In the past two decades, the number of social media platforms has expanded significantly. All of these and the many other forms of media have allowed news to move across the world in seconds.
Matt Grossmann, director of the Institute for Public Policy and Social Research, on Feb. 18 after his Five Things to Know About the 2020 Primaries event said, although social media has allowed some people to become hyper-informed, there are still plenty of people who are more interested in sports and entertainment, not paying much attention to the campaign at all.
While social media has not influenced individuals’ interest in their government, Grossmann said social media has nationalized politics.
“More people used to know who their governor is, but fewer people knew who the vice president was,” he said, “Now you can pay attention to the news you want and it’s the national, presidential news. So it’s made our focus more national.”
Social media has given users the ability to follow news outlets and have more say in what shows up on their timeline as well as choose the diversity of the outlets it comes from.

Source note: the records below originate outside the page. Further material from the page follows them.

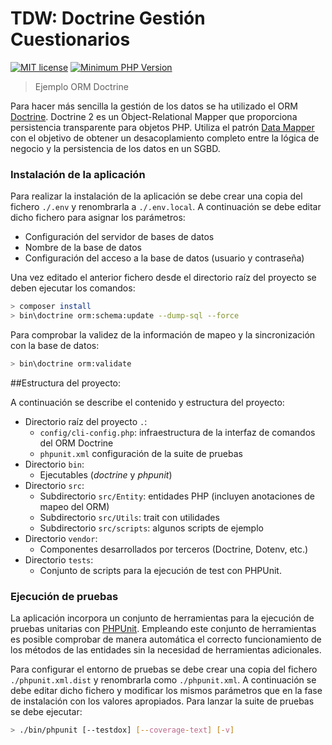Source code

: TDW: Doctrine Gestión Cuestionarios
======================================

[![MIT license](http://img.shields.io/badge/license-MIT-brightgreen.svg)](http://opensource.org/licenses/MIT)
[![Minimum PHP Version](https://img.shields.io/badge/php-%5E7.4-blue.svg)](http://php.net/)

> Ejemplo ORM Doctrine

Para hacer más sencilla la gestión de los datos se ha utilizado
el ORM [Doctrine][doctrine]. Doctrine 2 es un Object-Relational Mapper que proporciona
persistencia transparente para objetos PHP. Utiliza el patrón [Data Mapper][dataMapper]
con el objetivo de obtener un desacoplamiento completo entre la lógica de negocio y la
persistencia de los datos en un SGBD.

### Instalación de la aplicación

Para realizar la instalación de la aplicación se debe crear una copia del fichero `./.env` y renombrarla
a `./.env.local`. A continuación se debe editar dicho fichero para asignar los parámetros:

* Configuración del servidor de bases de datos
* Nombre de la base de datos
* Configuración del acceso a la base de datos (usuario y contraseña)

Una vez editado el anterior fichero desde el directorio raíz del proyecto se deben ejecutar los comandos:
```bash
> composer install
> bin\doctrine orm:schema:update --dump-sql --force
```

Para comprobar la validez de la información de mapeo y la sincronización con la base de datos:
```bash
> bin\doctrine orm:validate
```

##Estructura del proyecto:

A continuación se describe el contenido y estructura del proyecto:

* Directorio raíz del proyecto `.`:
    - `config/cli-config.php`: infraestructura de la interfaz de comandos del ORM Doctrine
    - `phpunit.xml` configuración de la suite de pruebas
* Directorio `bin`:
    - Ejecutables (*doctrine* y *phpunit*)
* Directorio `src`:
    - Subdirectorio `src/Entity`: entidades PHP (incluyen anotaciones de mapeo del ORM)
    - Subdirectorio `src/Utils`: trait con utilidades
    - Subdirectorio `src/scripts`: algunos scripts de ejemplo
* Directorio `vendor`:
    - Componentes desarrollados por terceros (Doctrine, Dotenv, etc.)
* Directorio `tests`:
    - Conjunto de scripts para la ejecución de test con PHPUnit.

### Ejecución de pruebas

La aplicación incorpora un conjunto de herramientas para la ejecución de pruebas 
unitarias con [PHPUnit][phpunit]. Empleando este conjunto de herramientas es posible
comprobar de manera automática el correcto funcionamiento de los métodos de las entidades
sin la necesidad de herramientas adicionales.

Para configurar el entorno de pruebas se debe crear una copia del fichero `./phpunit.xml.dist`
y renombrarla como `./phpunit.xml`. A continuación se debe editar dicho fichero y modificar los
mismos parámetros que en la fase de instalación con los valores apropiados. Para lanzar la suite de pruebas se debe ejecutar:
```bash
> ./bin/phpunit [--testdox] [--coverage-text] [-v]
```

[dataMapper]: http://martinfowler.com/eaaCatalog/dataMapper.html
[doctrine]: http://docs.doctrine-project.org/projects/doctrine-orm/en/latest/
[phpunit]: http://phpunit.de/manual/current/en/index.html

However, this has not changed the internal perceptions of the news people have.
“I think the thing most people misunderstand is, if you see regular news, you’re still interpreting it through your partisan bias,” said Grossmann, “So even if the news itself is not biased, your consumption of it is still going to be.”
With so many platforms available for use, celebrities, government officials, and other influencers are able to connect to a wider audience.
Michigan State University student Faik Rahib, said, “Now that government officials are using social media you can kind of get to know them on a personal level, too.”
By getting involved in multiple platforms of media, there are many ways political candidates can use social platforms to express their messages.
Robert Mothersell, a Michigan State University student, said the influence of social media varies from person to person, so candidates “can definitely use it to their advantage, but at the same time people choose what they want to read.”